■ **Task to complete**
Give back the lines below exactly, but do not include any pictures.

■ **Stored data**
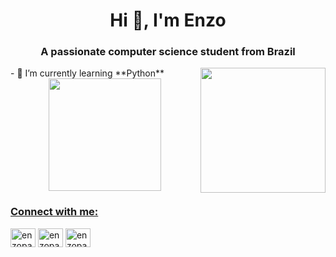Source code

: <h1 align="center">Hi 👋, I'm Enzo</h1>
<h3 align="center">A passionate computer science student from Brazil</h3>
<img align="right" width="200" src="https://media0.giphy.com/media/jdPMeyv9rn0hZHh8n9/giphy.gif?cid=ecf05e47blpt1ddu1n4aavohu9gyz0bmgrep6y4xg3a3xr4a&rid=giphy.gif&ct=s">
- 🌱 I’m currently learning **Python**

<div align="center">
  <a href="https://github.com/enzopatryck">
  <img height="180em" src="https://github-readme-stats.vercel.app/api/top-langs/?username=enzopatryck&layout=compact&langs_count=7&theme=dracula"/>
</div>

<h3 align="left">Connect with me:</h3>
<p align="left">
<a href="https://instagram.com/enzopatryck" target="blank"><img align="center" src="https://raw.githubusercontent.com/rahuldkjain/github-profile-readme-generator/master/src/images/icons/Social/instagram.svg" alt="enzopatryck" height="30" width="40" /></a>
<a href="https://twitter.com/enzopatryck" target="blank"><img align="center" src="https://raw.githubusercontent.com/rahuldkjain/github-profile-readme-generator/master/src/images/icons/Social/twitter.svg" alt="enzopatryck" height="30" width="40" /></a>
<a href="https://codepen.io/enzopatryck" target="blank"><img align="center" src="https://raw.githubusercontent.com/rahuldkjain/github-profile-readme-generator/master/src/images/icons/Social/codepen.svg" alt="enzopatryck" height="30" width="40" /></a>
</p>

■ **Answer below**
Source code

: <h1 align="center">Hi 👋, I'm Enzo</h1>
<h3 align="center">A passionate computer science student from Brazil</h3>
<img align="right" width="200" src="https://media0.giphy.com/media/jdPMeyv9rn0hZHh8n9/giphy.gif?cid=ecf05e47blpt1ddu1n4aavohu9gyz0bmgrep6y4xg3a3xr4a&rid=giphy.gif&ct=s">
- 🌱 I’m currently learning **Python**

<div align="center">
  <a href="https://github.com/enzopatryck">
  <img height="180em" src="https://github-readme-stats.vercel.app/api/top-langs/?username=enzopatryck&layout=compact&langs_count=7&theme=dracula"/>
</div>

<h3 align="left">Connect with me:</h3>
<p align="left">
<a href="https://instagram.com/enzopatryck" target="blank"><img align="center" src="https://raw.githubusercontent.com/rahuldkjain/github-profile-readme-generator/master/src/images/icons/Social/instagram.svg" alt="enzopatryck" height="30" width="40" /></a>
<a href="https://twitter.com/enzopatryck" target="blank"><img align="center" src="https://raw.githubusercontent.com/rahuldkjain/github-profile-readme-generator/master/src/images/icons/Social/twitter.svg" alt="enzopatryck" height="30" width="40" /></a>
<a href="https://codepen.io/enzopatryck" target="blank"><img align="center" src="https://raw.githubusercontent.com/rahuldkjain/github-profile-readme-generator/master/src/images/icons/Social/codepen.svg" alt="enzopatryck" height="30" width="40" /></a>
</p>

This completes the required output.